[Start of Attachment]
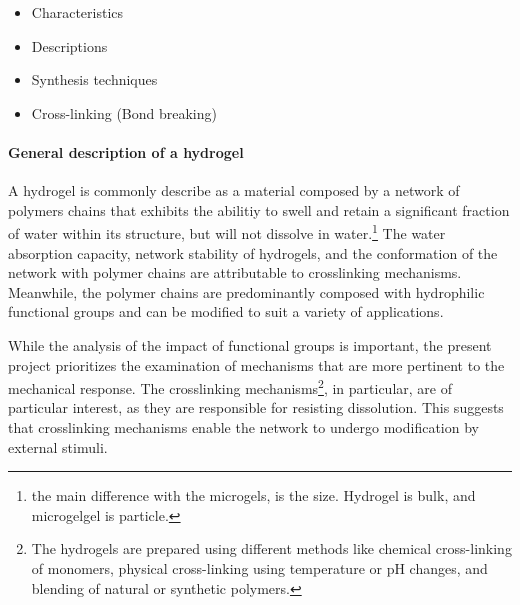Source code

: \begin{itemize}
    \item Characteristics
    \item Descriptions 
    \item Synthesis techniques
    \item Cross-linking (Bond breaking)
\end{itemize}

\paragraph{General description of a hydrogel}
A hydrogel is commonly describe as a material composed by a network of polymers chains that exhibits the abilitiy to swell and retain a significant fraction of water within its structure, but will not dissolve in water\citep{ahmedHydrogelPreparationCharacterization2015a,ahmedHydrogelsMicrogelsDriving2025,priyaComprehensiveReviewHydrogel2024,bustamante-torresHydrogelsClassificationAccording2021}.\footnote{the main difference with the microgels, is the size. Hydrogel is bulk, and microgelgel is particle.}
The water absorption capacity, network stability of hydrogels, and the conformation of the network with polymer chains are attributable to crosslinking mechanisms\citep{priyaComprehensiveReviewHydrogel2024,ahmedHydrogelPreparationCharacterization2015a}.
Meanwhile, the polymer chains are predominantly composed with hydrophilic functional groups and can be modified to suit a variety of applications\citep{ahmedHydrogelPreparationCharacterization2015a,priyaComprehensiveReviewHydrogel2024,bustamante-torresHydrogelsClassificationAccording2021}.


While the analysis of the impact of functional groups is important, the present project prioritizes the examination of mechanisms that are more pertinent to the mechanical response. 
The crosslinking mechanisms\footnote{The hydrogels are prepared using different methods like chemical cross-linking of monomers, physical cross-linking using temperature or pH changes, and blending of natural or synthetic polymers.}, in particular, are of particular interest, as they are responsible for resisting dissolution. 
This suggests that crosslinking mechanisms enable the network to undergo modification by external stimuli.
[End of Attachment]
[HOW TO COMPLETE THIS TASK] The pictures are to be omitted, and the rest of the listing is to be transcribed exactly.

[TASK RESULT]
Source code

: \begin{itemize}
    \item Characteristics
    \item Descriptions 
    \item Synthesis techniques
    \item Cross-linking (Bond breaking)
\end{itemize}

\paragraph{General description of a hydrogel}
A hydrogel is commonly describe as a material composed by a network of polymers chains that exhibits the abilitiy to swell and retain a significant fraction of water within its structure, but will not dissolve in water\citep{ahmedHydrogelPreparationCharacterization2015a,ahmedHydrogelsMicrogelsDriving2025,priyaComprehensiveReviewHydrogel2024,bustamante-torresHydrogelsClassificationAccording2021}.\footnote{the main difference with the microgels, is the size. Hydrogel is bulk, and microgelgel is particle.}
The water absorption capacity, network stability of hydrogels, and the conformation of the network with polymer chains are attributable to crosslinking mechanisms\citep{priyaComprehensiveReviewHydrogel2024,ahmedHydrogelPreparationCharacterization2015a}.
Meanwhile, the polymer chains are predominantly composed with hydrophilic functional groups and can be modified to suit a variety of applications\citep{ahmedHydrogelPreparationCharacterization2015a,priyaComprehensiveReviewHydrogel2024,bustamante-torresHydrogelsClassificationAccording2021}.


While the analysis of the impact of functional groups is important, the present project prioritizes the examination of mechanisms that are more pertinent to the mechanical response. 
The crosslinking mechanisms\footnote{The hydrogels are prepared using different methods like chemical cross-linking of monomers, physical cross-linking using temperature or pH changes, and blending of natural or synthetic polymers.}, in particular, are of particular interest, as they are responsible for resisting dissolution. 
This suggests that crosslinking mechanisms enable the network to undergo modification by external stimuli.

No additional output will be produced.